Polymorphism in SQL Database Tables

Polymorphism in databases

The OO structure of your data

You have identified several classes in your Character population, that are derived from the abstract role , namely Attack, Defense and Support. Each kind of role has different attributes depending on the class.

So you have clearly an OOP design in your mind and want to implement it in a database. Several design patterns could be used :

  • The easiest seems to be the single table inheritance puts all the fields in a single table. These are used/interpreted depending on the concrete role.
  • The class table inheritance puts the data related to each role (and the character itself) in a distinct table. This requires a 1:1 relation between the derived class' table (e.g. Defense) and the parent class table (here Character). This seems an overkill here
  • The concrete table inheritance merges the parent classes with the most derived classes, so you'd end up with a table per role, each having its own name field. Again, this seems an overkill here.

Classes or relations ?

There is another additional model that you could consider.
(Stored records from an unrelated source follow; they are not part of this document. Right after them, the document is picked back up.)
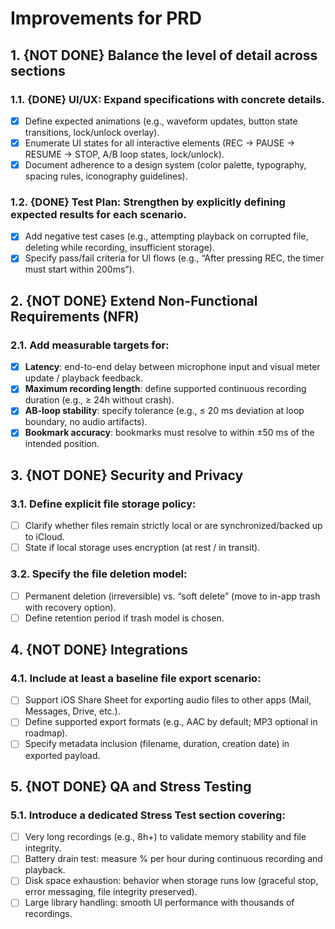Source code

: # Improvements for PRD

## 1. {NOT DONE} Balance the level of detail across sections

### 1.1. {DONE} **UI/UX**: Expand specifications with concrete details. 
 
- [x] Define expected animations (e.g., waveform updates, button state transitions, lock/unlock overlay).  
- [x] Enumerate UI states for all interactive elements (REC → PAUSE → RESUME → STOP, A/B loop states, lock/unlock).  
- [x] Document adherence to a design system (color palette, typography, spacing rules, iconography guidelines).  

### 1.2. {DONE} **Test Plan**: Strengthen by explicitly defining expected results for each scenario.  

- [x] Add negative test cases (e.g., attempting playback on corrupted file, deleting while recording, insufficient storage).  
- [x] Specify pass/fail criteria for UI flows (e.g., “After pressing REC, the timer must start within 200ms”).  

## 2. {NOT DONE} Extend Non-Functional Requirements (NFR)

### 2.1. Add measurable targets for:
  
- [x] **Latency**: end-to-end delay between microphone input and visual meter update / playback feedback.  
- [x] **Maximum recording length**: define supported continuous recording duration (e.g., ≥ 24h without crash).  
- [x] **AB-loop stability**: specify tolerance (e.g., ≤ 20 ms deviation at loop boundary, no audio artifacts).  
- [x] **Bookmark accuracy**: bookmarks must resolve to within ±50 ms of the intended position.  

## 3. {NOT DONE} Security and Privacy

### 3.1. Define explicit **file storage policy**:  

  - [ ] Clarify whether files remain strictly local or are synchronized/backed up to iCloud.  
  - [ ] State if local storage uses encryption (at rest / in transit).  

### 3.2. Specify the **file deletion model**:  

  - [ ] Permanent deletion (irreversible) vs. “soft delete” (move to in-app trash with recovery option). 
  - [ ] Define retention period if trash model is chosen.  

## 4. {NOT DONE} Integrations

### 4.1. Include at least a **baseline file export scenario**:
  
- [ ] Support iOS Share Sheet for exporting audio files to other apps (Mail, Messages, Drive, etc.).  
- [ ] Define supported export formats (e.g., AAC by default; MP3 optional in roadmap).  
- [ ] Specify metadata inclusion (filename, duration, creation date) in exported payload.  

## 5. {NOT DONE} QA and Stress Testing

### 5.1. Introduce a dedicated **Stress Test** section covering:
  
- [ ] Very long recordings (e.g., 8h+) to validate memory stability and file integrity.  
- [ ] Battery drain test: measure % per hour during continuous recording and playback.  
- [ ] Disk space exhaustion: behavior when storage runs low (graceful stop, error messaging, file integrity preserved).  
- [ ] Large library handling: smooth UI performance with thousands of recordings.  
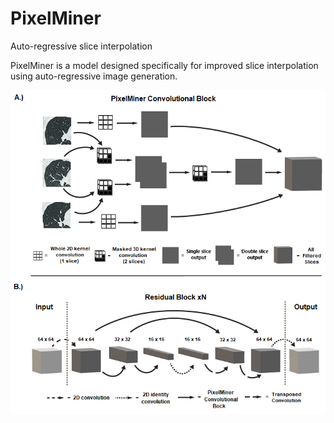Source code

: # PixelMiner
Auto-regressive slice interpolation

PixelMiner is a model designed specifically for improved slice interpolation using auto-regressive image generation.

![alt text](PixelMiner_Architecture.png)
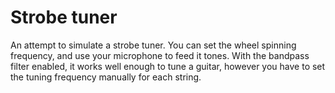 # Strobe tuner
An attempt to simulate a strobe tuner. You can set the wheel spinning frequency, and use your microphone to feed it tones. With the bandpass filter enabled, it works well enough to tune a guitar, however you have to set the tuning frequency manually for each string.
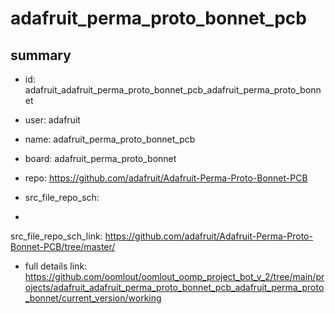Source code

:# adafruit_perma_proto_bonnet_pcb
 
## summary 
* id: adafruit_adafruit_perma_proto_bonnet_pcb_adafruit_perma_proto_bonnet
* user: adafruit
* name: adafruit_perma_proto_bonnet_pcb
* board: adafruit_perma_proto_bonnet
* repo: https://github.com/adafruit/Adafruit-Perma-Proto-Bonnet-PCB



* src_file_repo_sch: 
*
 src_file_repo_sch_link: https://github.com/adafruit/Adafruit-Perma-Proto-Bonnet-PCB/tree/master/
* full details link: https://github.com/oomlout/oomlout_oomp_project_bot_v_2/tree/main/projects/adafruit_adafruit_perma_proto_bonnet_pcb_adafruit_perma_proto_bonnet/current_version/working  






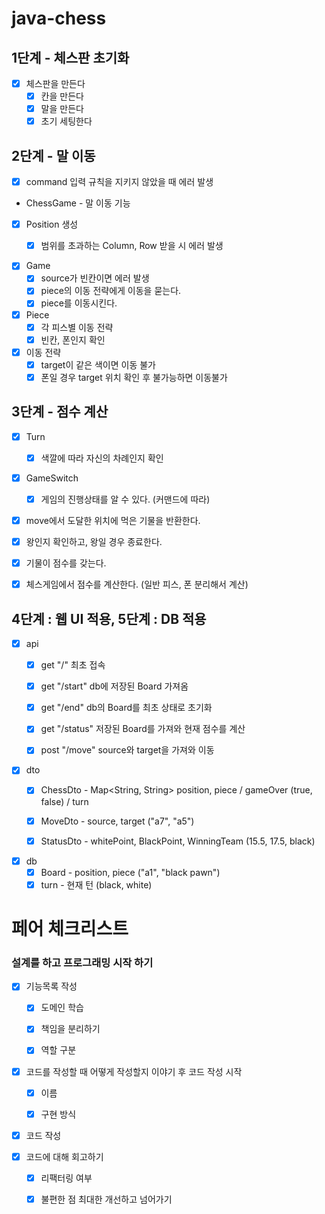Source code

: # java-chess
## 1단계 - 체스판 초기화

- [x] 체스판을 만든다
  - [x] 칸을 만든다
  - [x] 말을 만든다
  - [x] 초기 세팅한다
  
## 2단계 - 말 이동

- [x] command 입력 규칙을 지키지 않았을 때 에러 발생


- ChessGame - 말 이동 기능
- [x] Position 생성
  - [x] 범위를 초과하는 Column, Row 받을 시 에러 발생

  
- [x] Game
  - [x] source가 빈칸이면 에러 발생
  - [x] piece의 이동 전략에게 이동을 묻는다.
  - [x] piece를 이동시킨다.

- [x] Piece
  - [x] 각 피스별 이동 전략
  - [x] 빈칸, 폰인지 확인
  
- [x] 이동 전략
  - [x] target이 같은 색이면 이동 불가
  - [x] 폰일 경우 target 위치 확인 후 불가능하면 이동불가

## 3단계 - 점수 계산

- [x] Turn
  - [x] 색깔에 따라 자신의 차례인지 확인


- [x] GameSwitch
  - [x] 게임의 진행상태를 알 수 있다. (커맨드에 따라)


- [x] move에서 도달한 위치에 먹은 기물을 반환한다.
- [x] 왕인지 확인하고, 왕일 경우 종료한다.


- [x] 기물이 점수를 갖는다.
- [x] 체스게임에서 점수를 계산한다. (일반 피스, 폰 분리해서 계산)

## 4단계 : 웹 UI 적용, 5단계 : DB 적용

- [x] api
  - [x] get "/" 최초 접속
  - [x] get "/start" db에 저장된 Board 가져옴
  - [x] get "/end" db의 Board를 최초 상태로 초기화
  - [x] get "/status" 저장된 Board를 가져와 현재 점수를 계산
  - [x] post "/move" source와 target을 가져와 이동


- [x] dto
  - [x] ChessDto - Map<String, String> position, piece / gameOver (true, false) / turn
  - [x] MoveDto - source, target ("a7", "a5")
  - [x] StatusDto - whitePoint, BlackPoint, WinningTeam (15.5, 17.5, black)


- [x] db
  - [x] Board - position, piece ("a1", "black pawn")
  - [x] turn - 현재 턴 (black, white)

# 페어 체크리스트

### 설계를 하고 프로그래밍 시작 하기
- [x] 기능목록 작성
  - [x] 도메인 학습
  - [x] 책임을 분리하기
  - [x] 역할 구분 


- [x] 코드를 작성할 때 어떻게 작성할지 이야기 후 코드 작성 시작
  - [x] 이름
  - [x] 구현 방식


- [x] 코드 작성


- [x] 코드에 대해 회고하기
  - [x] 리팩터링 여부
  - [x] 불편한 점 최대한 개선하고 넘어가기

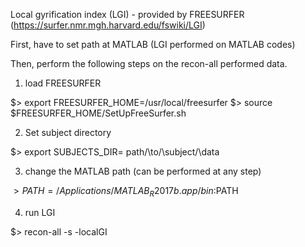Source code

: Local gyrification index (LGI) - provided by FREESURFER (https://surfer.nmr.mgh.harvard.edu/fswiki/LGI)

First, have to set path at MATLAB (LGI performed on MATLAB codes)

Then, perform the following steps on the recon-all performed data.

1. load FREESURFER

$> export FREESURFER_HOME=/usr/local/freesurfer
$> source $FREESURFER_HOME/SetUpFreeSurfer.sh

2. Set subject directory

$> export SUBJECTS_DIR= path/\to/\subject/\data

3. change the MATLAB path (can be performed at any step)

$> PATH=/Applications/MATLAB_R2017b.app/bin:$PATH

4. run LGI

$> recon-all -s <subj> -localGI
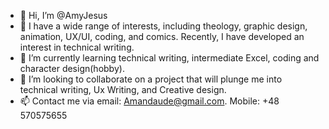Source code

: - 👋 Hi, I’m @AmyJesus
- 👀 I have a wide range of interests, including theology, graphic design, animation, UX/UI, coding, and comics. Recently, I have developed an interest in technical writing. 
- 🌱 I’m currently learning technical writing, intermediate Excel, coding and character design(hobby).
- 💞️ I’m looking to collaborate on a project that will plunge me into technical writing, Ux Writing, and Creative design.
- 📫 Contact me via email: Amandaude@gmail.com. Mobile: +48 570575655

<!---
AmyJesus/AmyJesus is a ✨ special ✨ repository because its `README.md` (this file) appears on your GitHub profile.
You can click the Preview link to take a look at your changes.
--->
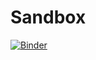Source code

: # Sandbox

[![Binder](https://mybinder.org/badge.svg)](https://mybinder.org/v2/gh/alexanderskulikov/sandbox/master)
It's a component like design, based on composition (in the SQL schema on relations):

  • You would have one character table with an id, name and role
  • You would have a property table with the character's id, a property-id (or name) and a value.

This could be advised if you want to be very flexible and creative and invent additional properties (e.g "has weapon A", "has weapon B", "armor strength", etc.). However if you intend to stick relatively closely to the current properties, this would be overkill again.

No-SQL

If you'd like to consider a non relational database, typically a No-SQL database, then you could consider document based databases which are perfectly suited to handle structures similar to the single inheritance table.

If you opt however on component design, then key-value stores could also be a choice, but you'd still have to assemble the pieces. That's the cost of the extra flexibility ;-)

You said polymorphism ?

Polymorphism is rather on the behavior that is related to the class rather than the data that describes the objects. As it is not question of behavior here, I guess that you'd meant the handling of the different kind of data (so it's more about classes). Let me know if I'm wrong on this point.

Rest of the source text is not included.